Al momento i percettori del Reddito di cittadinanza posso avere il sussidio fino a che non trovano un lavoro. Il primo vero intervento potrebbe dunque essere proprio sulla durata: non più un sussidio illimitato ma con una durata massima. La riforma proposta dalla Lega prevede che dopo 18 mesi il percettore del Reddito di cittadinanza che ancora non ha trovato lavoro venga sospeso e avviato in un percorso di sei mesi di politiche attive del lavoro, che prevede per esempio corsi di formazione adatti al suo profilo e alle richieste delle aziende.
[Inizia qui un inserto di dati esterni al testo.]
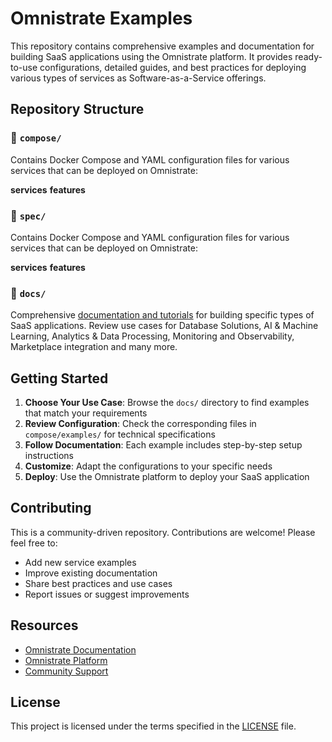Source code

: # Omnistrate Examples

This repository contains comprehensive examples and documentation for building SaaS applications using the Omnistrate platform. It provides ready-to-use configurations, detailed guides, and best practices for deploying various types of services as Software-as-a-Service offerings.

## Repository Structure

### 📁 `compose/`

Contains Docker Compose and YAML configuration files for various services that can be deployed on Omnistrate:

**services**
**features**

### 📁 `spec/`

Contains Docker Compose and YAML configuration files for various services that can be deployed on Omnistrate:

**services**
**features**

### 📁 `docs/`

Comprehensive [documentation and tutorials](docs/README.md) for building specific types of SaaS applications. Review use cases for Database Solutions, AI & Machine Learning, Analytics & Data Processing, Monitoring and Observability, Marketplace integration and many more.

## Getting Started

1. **Choose Your Use Case**: Browse the `docs/` directory to find examples that match your requirements
2. **Review Configuration**: Check the corresponding files in `compose/examples/` for technical specifications
3. **Follow Documentation**: Each example includes step-by-step setup instructions
4. **Customize**: Adapt the configurations to your specific needs
5. **Deploy**: Use the Omnistrate platform to deploy your SaaS application

## Contributing

This is a community-driven repository. Contributions are welcome! Please feel free to:

- Add new service examples
- Improve existing documentation
- Share best practices and use cases
- Report issues or suggest improvements

## Resources

- [Omnistrate Documentation](https://docs.omnistrate.com)
- [Omnistrate Platform](https://omnistrate.com)
- [Community Support](https://github.com/omnistrate-community/examples/issues)

## License

This project is licensed under the terms specified in the [LICENSE](LICENSE) file.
Il sostegno del Fondo sociale europeo

Durante questi sei mesi, verrebbe economicamente sostenuto grazie al Fondo sociale europeo. Se dopo la formazione non riuscirà ancora ad entrare nel mondo del lavoro, il percettore verrà sospeso per sei mesi al termine dei quali potrà richiedere di nuovo il sussidio, ma con un taglio del 25% dell’assegno e una durata ridotta di 12 mesi. Durante i quali dovrebbe continuare a fare formazione. Se anche dopo questo periodo il beneficiario non riesce ad accedere al mercato del lavoro, verrà sospeso per altri sei mesi dal Reddito, passati i quali potrà chiedere per l’ultima volta il sussidio, questa volta “solo per sei mesi e per un importo decurtato di un altro 25%. Prenderà cioè la metà di quanto prendeva all’inizio”.

I controlli

“Pensiamo – ha detto Durigon – che il sistema non debba più essere gestito centralmente dall’Inps ma sul territorio dai comuni, che conoscono meglio le reali situazioni di povertà”.
In questo modo si calcola che si potranno risparmiare “a regime, cioè alla fine del percorso, almeno 3 miliardi” su una spesa di circa 8 miliardi l’anno. “Ma già in partenza, con la sospensione e il taglio del 25% del sussidio, circa 1,2 miliardi, senza contare i risparmi con i controlli”.